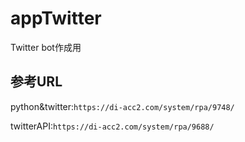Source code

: # appTwitter

Twitter bot作成用

## 参考URL

python&twitter:`https://di-acc2.com/system/rpa/9748/`

twitterAPI:`https://di-acc2.com/system/rpa/9688/`
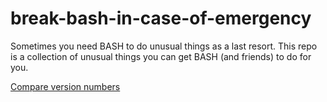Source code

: # break-bash-in-case-of-emergency

Sometimes you need BASH to do unusual things as a last resort. This repo is a collection of unusual things you can get BASH (and friends) to do for you.

[Compare version numbers](./compare-version-numbers)
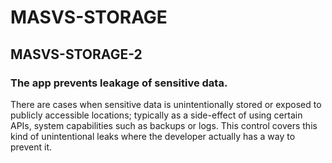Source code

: #  MASVS-STORAGE

## MASVS-STORAGE-2

### The app prevents leakage of sensitive data.

There are cases when sensitive data is unintentionally stored or exposed to publicly accessible locations; typically as a side-effect of using certain APIs, system capabilities such as backups or logs. This control covers this kind of unintentional leaks where the developer actually has a way to prevent it.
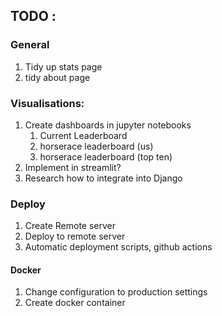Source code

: ## TODO :

### General 

1. Tidy up stats page
2. tidy about page

### Visualisations:
1) Create dashboards in jupyter notebooks
    1. Current Leaderboard
    2. horserace leaderboard (us)
    3. horserace leaderboard (top ten)
2) Implement in streamlit?
3) Research how to integrate into Django
    
### Deploy

1. Create Remote server
2. Deploy to remote server
3. Automatic deployment scripts, github actions

#### Docker
1. Change configuration to production settings
2. Create docker container


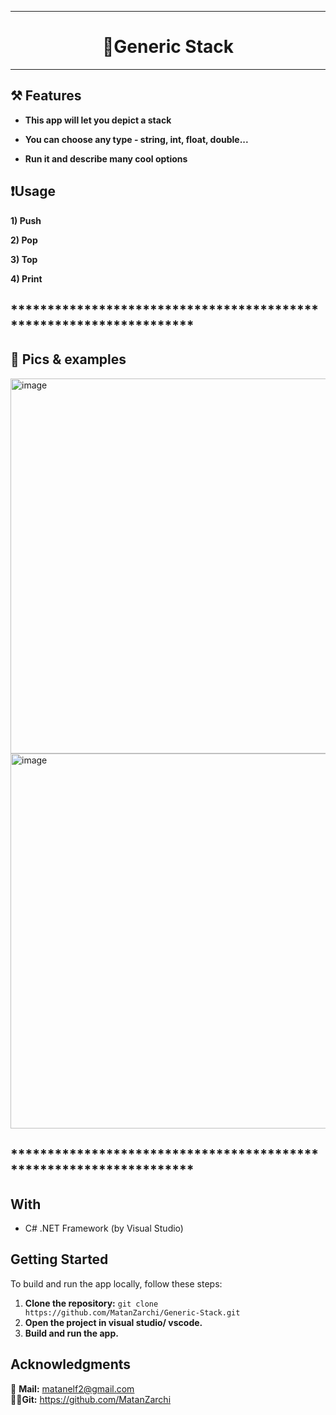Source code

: ***

<h1 align="center"> 💾Generic Stack </h1>

***


## ⚒️ Features

- **This app will let you depict a stack**

- **You can choose any type - string, int, float, double...**

- **Run it and describe many cool options**


## ❗Usage

**1) Push**

**2) Pop**

**3) Top**

**4) Print**

## *******************************************************************

## 📌 Pics & examples

<img src="https://github.com/user-attachments/assets/52381b19-7872-4837-85c9-43496db75425" alt="image" width="600" height="auto">

<img src="https://github.com/user-attachments/assets/749fe54a-2c9e-4ee1-993a-f151d77e3d9b" alt="image" width="600" height="auto">

## *******************************************************************


## With

- C# .NET Framework (by Visual Studio)

## Getting Started

To build and run the app locally, follow these steps:

1. **Clone the repository:** `git clone https://github.com/MatanZarchi/Generic-Stack.git`
3. **Open the project in visual studio/ vscode.**
4. **Build and run the app.**

## Acknowledgments

📧 **Mail:** [matanelf2@gmail.com](url)  
👨‍💻**Git:** https://github.com/MatanZarchi 
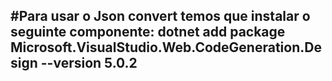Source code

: #Para usar o Json convert temos que instalar o seguinte componente:
  dotnet add package Microsoft.VisualStudio.Web.CodeGeneration.Design --version 5.0.2
  -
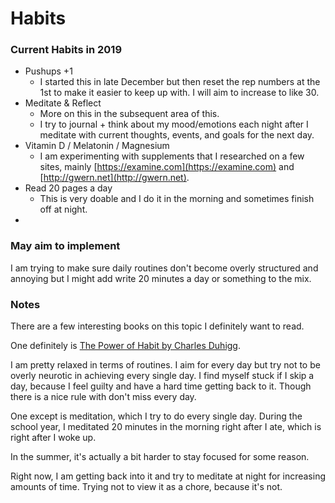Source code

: # Habits

### Current Habits in 2019

* Pushups +1 
  * I started this in late December but then reset the rep numbers at the 1st to make it easier to keep up with.  I will aim to increase to like 30. 
* Meditate & Reflect
  * More on this in the subsequent area of this. 
  * I try to journal + think about my mood/emotions each night after I meditate with current thoughts, events, and goals for the next day. 
* Vitamin D / Melatonin / Magnesium 
  * I am experimenting with supplements that I researched on a few sites, mainly [https://examine.com](https://examine.com) and [http://gwern.net](http://gwern.net). 
* Read 20 pages a day
  * This is very doable and I do it in the morning and sometimes finish off at night. 
* 
### May aim to implement

I am trying to make sure daily routines don't become overly structured and annoying but I might add write 20 minutes a day or something to the mix. 

### Notes

There are a few interesting books on this topic I definitely want to read.

One definitely is [The Power of Habit by Charles Duhigg](https://charlesduhigg.com/the-power-of-habit/).

I am pretty relaxed in terms of routines. I aim for every day but try not to be overly neurotic in achieving every single day. I find myself stuck if I skip a day, because I feel guilty and have a hard time getting back to it. Though there is a nice rule with don't miss every day. 

One except is meditation, which I try to do every single day. During the school year, I meditated 20 minutes in the morning right after I ate, which is right after I woke up.  

In the summer, it's actually a bit harder to stay focused for some reason.

Right now, I am getting back into it and try to meditate at night for increasing amounts of time. Trying not to view it as a chore, because it's not. 



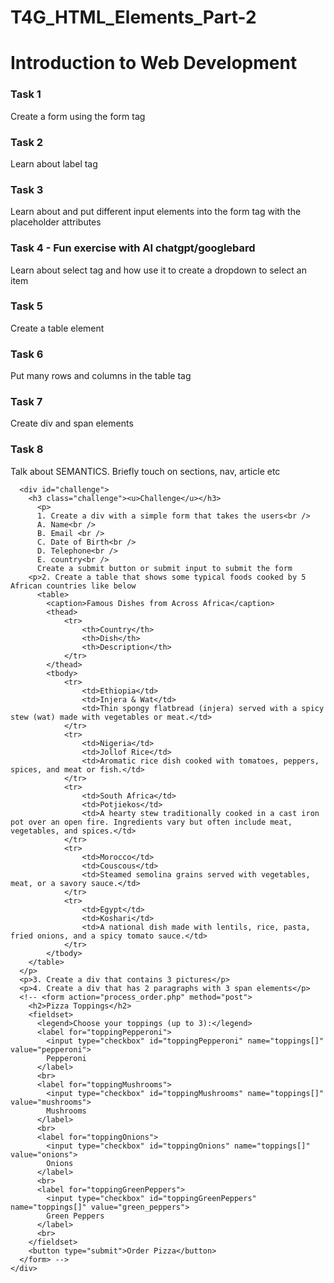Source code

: ﻿# T4G_HTML_Elements_Part-2

<body>
    <h1>Introduction to Web Development</h1>
    <div class="tasks">
      <h3>Task 1</h3>
      <p>Create a form using the form tag</p>
      <h3>Task 2</h3>
      <p>Learn about label tag</p>
      <h3>Task 3</h3>
      <p>Learn about and put different input elements into the form tag with the placeholder attributes</p>
      <h3>Task 4 - Fun exercise with AI chatgpt/googlebard</h3>
      <p>Learn about select tag and how use it to create a dropdown to select an item</p>
      <h3>Task 5</h3>
      <p>Create a table element</p>
      <h3>Task 6</h3>
      <p>Put many rows and columns in the table tag</p>
      <h3>Task 7</h3>
      <p>Create div and span elements</p>
      <h3>Task 8</h3>
      <p>Talk about SEMANTICS. Briefly touch on sections, nav, article etc</p>
      
      <div id="challenge">
        <h3 class="challenge"><u>Challenge</u></h3>
          <p>
          1. Create a div with a simple form that takes the users<br />
          A. Name<br />
          B. Email <br />
          C. Date of Birth<br />
          D. Telephone<br />
          E. country<br />
          Create a submit button or submit input to submit the form
        <p>2. Create a table that shows some typical foods cooked by 5 African countries like below
          <table>
            <caption>Famous Dishes from Across Africa</caption>
            <thead>
                <tr>
                    <th>Country</th>
                    <th>Dish</th>
                    <th>Description</th>
                </tr>
            </thead>
            <tbody>
                <tr>
                    <td>Ethiopia</td>
                    <td>Injera & Wat</td>
                    <td>Thin spongy flatbread (injera) served with a spicy stew (wat) made with vegetables or meat.</td>
                </tr>
                <tr>
                    <td>Nigeria</td>
                    <td>Jollof Rice</td>
                    <td>Aromatic rice dish cooked with tomatoes, peppers, spices, and meat or fish.</td>
                </tr>
                <tr>
                    <td>South Africa</td>
                    <td>Potjiekos</td>
                    <td>A hearty stew traditionally cooked in a cast iron pot over an open fire. Ingredients vary but often include meat, vegetables, and spices.</td>
                </tr>
                <tr>
                    <td>Morocco</td>
                    <td>Couscous</td>
                    <td>Steamed semolina grains served with vegetables, meat, or a savory sauce.</td>
                </tr>
                <tr>
                    <td>Egypt</td>
                    <td>Koshari</td>
                    <td>A national dish made with lentils, rice, pasta, fried onions, and a spicy tomato sauce.</td>
                </tr>
            </tbody>
        </table>
      </p>
      <p>3. Create a div that contains 3 pictures</p>
      <p>4. Create a div that has 2 paragraphs with 3 span elements</p>
      <!-- <form action="process_order.php" method="post">
        <h2>Pizza Toppings</h2>
        <fieldset>
          <legend>Choose your toppings (up to 3):</legend>
          <label for="toppingPepperoni">
            <input type="checkbox" id="toppingPepperoni" name="toppings[]" value="pepperoni">
            Pepperoni
          </label>
          <br>
          <label for="toppingMushrooms">
            <input type="checkbox" id="toppingMushrooms" name="toppings[]" value="mushrooms">
            Mushrooms
          </label>
          <br>
          <label for="toppingOnions">
            <input type="checkbox" id="toppingOnions" name="toppings[]" value="onions">
            Onions
          </label>
          <br>
          <label for="toppingGreenPeppers">
            <input type="checkbox" id="toppingGreenPeppers" name="toppings[]" value="green_peppers">
            Green Peppers
          </label>
          <br>
        </fieldset>
        <button type="submit">Order Pizza</button>
      </form> -->
    </div>
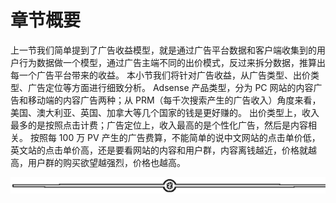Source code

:# 章节概要

上一节我们简单提到了广告收益模型，就是通过广告平台数据和客户端收集到的用户行为数据做一个模型，通过广告主端不同的出价模式，反过来拆分数据，推算出每一个广告平台带来的收益。
本小节我们将针对广告收益，从广告类型、出价类型、广告定位等方面进行细致分析。
Adsense 产品类型，分为 PC 网站的内容广告和移动端的内容广告两种；从 PRM（每千次搜索产生的广告收入）角度来看，美国、澳大利亚、英国、加拿大等几个国家的钱是更好赚的。
出价类型上，收入最多的是按照点击计费；广告定位上，收入最高的是个性化广告，然后是内容相关。
按照每 100 万 PV 产生的广告费算，不能简单的说中文网站的点击单价低，英文站的点击单价高，还是要看网站的内容和用户群，内容离钱越近，价格就越高，用户群的购买欲望越强烈，价格也越高。

![](img/d3dc15a615db58a3c5ef15184454d4ab.png)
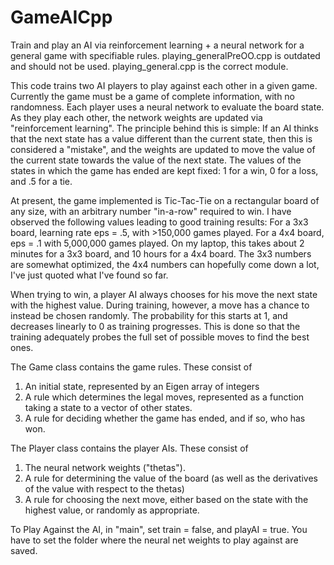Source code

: # GameAICpp
Train and play an AI via  reinforcement learning + a neural network for a general game with specifiable rules.
playing_generalPreOO.cpp is outdated and should not be used.  playing_general.cpp is the correct module.

This code trains two AI players to play against each other in a given game.  Currently the game
must be a game of complete information, with no randomness.  Each player uses a neural network
to evaluate the board state.  As they play each other, the network weights are updated via
"reinforcement learning".  The principle behind this is simple:  If an AI thinks that the next state
has a value different than the current state, then this is considered a "mistake", 
and the weights are updated to move the value of the current state towards the value of the next state.
The values of the states in which the game has ended are kept fixed: 1 for a win, 0 for a loss, and
.5 for a tie.

At present, the game implemented is Tic-Tac-Tie on a rectangular board of any size, with
an arbitrary number "in-a-row" required to win.  I have observed the following values leading to good
training results:  For a 3x3 board, learning rate eps = .5, with >150,000 games played.
For a 4x4 board, eps = .1 with 5,000,000 games played.  On my laptop, this takes about 2 minutes for a 
3x3 board, and 10 hours for a 4x4 board.  The 3x3 numbers are somewhat optimized, the 4x4 numbers can hopefully
come down a lot, I've just quoted what I've found so far.

When trying to win, a player AI always chooses for his move the next state with the highest value.  During
training, however, a move has a chance to instead be chosen randomly.  The probability for this starts
at 1, and decreases linearly to 0 as training progresses.  This is done so that the training adequately
probes the full set of possible moves to find the best ones.

The Game class contains the game rules.  These consist of
1) An initial state, represented by an Eigen array of integers
2) A rule which determines the legal moves, represented as a function taking a state
to a vector of other states.
3) A rule for deciding whether the game has ended, and if so, who has won.

The Player class contains the player AIs.  These consist of 
1) The neural network weights ("thetas").
2) A rule for determining the value of the board (as well as the derivatives of the value
with respect to the thetas)
3) A rule for choosing the next move, either based on the state with the highest value, or
randomly as appropriate.

To Play Against the AI, in "main", set train = false, and playAI = true.  You have to set the folder where the neural
net weights to play against are saved.
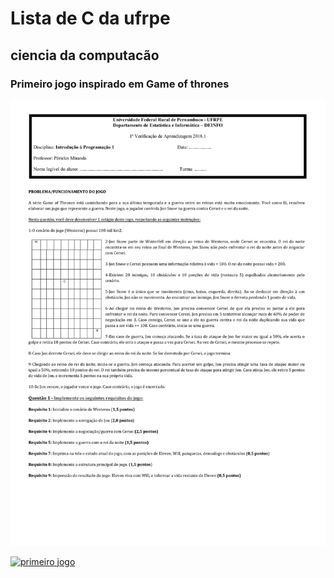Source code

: # Lista de C da ufrpe
## ciencia da computacão

### Primeiro jogo inspirado em Game of thrones

![primeiro jogo](https://github.com/Thiago-Brito/UFRPE_Lista_De_C/blob/main/imagens/jogo.c-1.png)

[![primeiro jogo](http://img.youtube.com/vi/YsdJWa0hJrs/0.jpg)](http://www.youtube.com/watch?v=YsdJWa0hJrs "primeiro jogo")
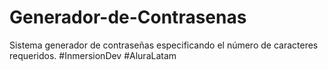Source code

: # Generador-de-Contrasenas
Sistema generador de contraseñas especificando el número de caracteres requeridos. #InmersionDev #AluraLatam
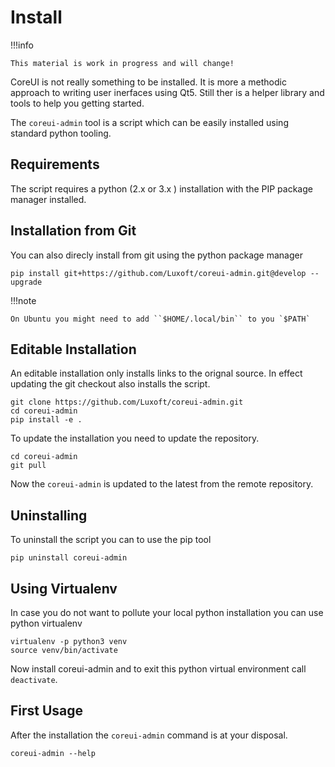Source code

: # Install

!!!info

    This material is work in progress and will change!


CoreUI is not really something to be installed. It is more a methodic approach to writing user inerfaces using Qt5.
Still ther is a helper library and tools to help you getting started.

The `coreui-admin` tool is a script which can be easily installed using standard python tooling.

## Requirements

The script requires a python (2.x or 3.x ) installation with the PIP package manager installed.

## Installation from Git

You can also direcly install from git using the python package manager

    pip install git+https://github.com/Luxoft/coreui-admin.git@develop --upgrade

!!!note

    On Ubuntu you might need to add ``$HOME/.local/bin`` to you `$PATH`

## Editable Installation

An editable installation only installs links to the orignal source. In effect updating the git checkout also installs the script.

    git clone https://github.com/Luxoft/coreui-admin.git
    cd coreui-admin
    pip install -e .

To update the installation you need to update the repository.

    cd coreui-admin
    git pull

Now the `coreui-admin` is updated to the latest from the remote repository.


## Uninstalling

To uninstall the script you can to use the pip tool

    pip uninstall coreui-admin


## Using Virtualenv

In case you do not want to pollute your local python installation you can use python virtualenv

    virtualenv -p python3 venv
    source venv/bin/activate

Now install coreui-admin and to exit this python virtual environment call `deactivate`.

## First Usage

After the installation the `coreui-admin` command is at your disposal.

    coreui-admin --help
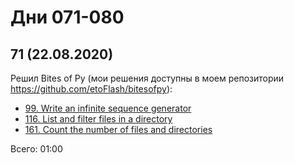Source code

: # Дни 071-080

## 71 (22.08.2020)

Решил Bites of Py (мои решения доступны в моем репозитории https://github.com/etoFlash/bitesofpy):

* [99. Write an infinite sequence generator](https://codechalleng.es/bites/99/)
* [116. List and filter files in a directory](https://codechalleng.es/bites/116/)
* [161. Count the number of files and directories](https://codechalleng.es/bites/161/)

Всего: 01:00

◇ ◇ ◇ ◇ ◇ ◇ ◇

Look for the word "horserace" in the data, then return every line that contains it.

Task answer:
    2. horserace leaderboard (us)
    3. horserace leaderboard (top ten)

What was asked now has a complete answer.